Dooley — Wed, 13 Jul 2022 17:22:21 GMT

So when I read it in, this is how I read it in. I'm changing the temporary view table name so it wont conflict with your other table.

Python:

df1 = spark.read.format("csv").option("header", "true").option("escape", "\"").option("multiLine",True).load("file_path_where_csv_file_is_located")
df1.createOrReplaceTempView("owner_final_delta1")
display(df1)

      select 
        from_json(contacts, """array<struct<address:struct<apartment:string,city:string,house:string,poBox:string,sources:array<string>,state:string,street:string,type:string,zip:string>,addresses:array<struct<apartment:string,city:string,house:string,lastSeen:string,poBox:string,sources:array<string>,state:string,street:string,type:string,zip:string>>,contactKey:string,emails:array<struct<emailId:string,lastSeen:string,sources:array<string>>>,lastModifiedDate:string,name:struct<firstNames:array<string>,lastNames:array<string>,middleNames:array<string>,salutations:array<string>,suffixes:array<string>>,phones:array<struct<extension:string,lastSeen:string,lineType:string,number:string,sources:array<string>,validSince:string>>,relationship:string,sources:array<string>>>""") contacts_parsed, 
        * 
      from owner_final_delta1

Then the last one is SQL.

Re: Extracting data from a multi-layered JSON object

aschiff — Wed, 13 Jul 2022 19:33:54 GMT

This appears to have worked! I first uploaded it as a csv but turns out data was lost so that didn't work. But then I saved it as a .xlsx file and uploaded that to databricks. I then made a table out of it and saw that all the attributes (contacts included) were of string type.
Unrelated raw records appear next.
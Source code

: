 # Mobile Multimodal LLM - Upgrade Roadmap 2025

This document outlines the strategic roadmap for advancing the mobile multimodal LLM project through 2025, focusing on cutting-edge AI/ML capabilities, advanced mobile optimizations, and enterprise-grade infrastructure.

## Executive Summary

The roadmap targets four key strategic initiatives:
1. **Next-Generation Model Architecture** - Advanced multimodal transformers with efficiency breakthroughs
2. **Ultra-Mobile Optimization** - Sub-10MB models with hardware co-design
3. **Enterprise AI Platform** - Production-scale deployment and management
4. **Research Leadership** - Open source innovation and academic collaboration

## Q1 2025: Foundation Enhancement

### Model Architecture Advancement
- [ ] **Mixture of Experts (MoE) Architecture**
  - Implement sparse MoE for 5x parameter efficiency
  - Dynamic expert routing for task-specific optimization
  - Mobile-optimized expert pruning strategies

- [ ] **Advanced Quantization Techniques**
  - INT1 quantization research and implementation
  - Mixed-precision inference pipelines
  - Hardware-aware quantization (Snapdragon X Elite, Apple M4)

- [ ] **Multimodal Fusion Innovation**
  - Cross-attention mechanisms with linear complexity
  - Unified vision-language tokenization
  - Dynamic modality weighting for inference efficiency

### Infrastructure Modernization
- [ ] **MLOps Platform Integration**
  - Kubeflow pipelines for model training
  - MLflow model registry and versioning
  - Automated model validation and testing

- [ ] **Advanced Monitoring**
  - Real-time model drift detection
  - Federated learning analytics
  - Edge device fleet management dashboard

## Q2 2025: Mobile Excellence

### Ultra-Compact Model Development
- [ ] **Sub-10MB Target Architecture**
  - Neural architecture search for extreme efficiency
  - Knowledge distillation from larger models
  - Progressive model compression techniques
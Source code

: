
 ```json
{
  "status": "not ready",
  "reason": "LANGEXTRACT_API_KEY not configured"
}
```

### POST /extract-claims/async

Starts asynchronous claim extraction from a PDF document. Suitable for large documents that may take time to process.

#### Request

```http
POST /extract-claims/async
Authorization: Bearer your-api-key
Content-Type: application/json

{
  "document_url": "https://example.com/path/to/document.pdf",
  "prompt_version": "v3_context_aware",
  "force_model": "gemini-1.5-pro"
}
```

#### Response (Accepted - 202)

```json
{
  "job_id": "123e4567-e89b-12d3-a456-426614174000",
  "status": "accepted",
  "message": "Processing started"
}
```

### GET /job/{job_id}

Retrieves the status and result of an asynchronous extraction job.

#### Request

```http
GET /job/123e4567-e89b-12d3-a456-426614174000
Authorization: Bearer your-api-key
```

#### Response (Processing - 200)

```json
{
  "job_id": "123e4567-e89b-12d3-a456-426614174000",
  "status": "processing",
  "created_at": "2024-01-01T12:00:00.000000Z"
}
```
When running the above SQL command you posted, the output was returned with the contacts_parsed column and the little arrow allowing me to see the breakdown of the JSON object.

Then when running this as part of the larger query earlier with explode, I saw the emailIds column perfectly. My only remaining question is if this worked on contacts that had multiple emailIds. I don't know if there were any examples of this in the sample I gave you, but based on the solution you provided should it work on those contacts with multiple emailIds? "Working" would entail each row having one emailId, even if one contact has multiple emailIds, break them up so one is in each row of the emailIds column.

Re: Extracting data from a multi-layered JSON object

Dooley — Wed, 13 Jul 2022 20:14:15 GMT

It should with the explode function but the sample data I have did not have a case where there were more than one emailId in that array so you will have to do a group by and see if you see a count greater than 1 in your own larger data set. I did see there were plenty of empty emailIds and empty contact cells in our sample, so it does filter through those.

Re: Extracting data from a multi-layered JSON object

aschiff — Wed, 13 Jul 2022 20:24:37 GMT

That would be group by the _id and check the count greater than 1 right?

Re: Extracting data from a multi-layered JSON object

Dooley — Wed, 13 Jul 2022 20:33:41 GMT

Yup. But you have to make sure you have duplicates in the data to begin with. If you can't find one right away to do your test on, I would do a test where I add a row of synthetic data that has multiple emailIds within that array. Then when you do a SELECT on the parsed table version, you can do a WHERE on that ID number of your synthetic data to see if there are more than one row.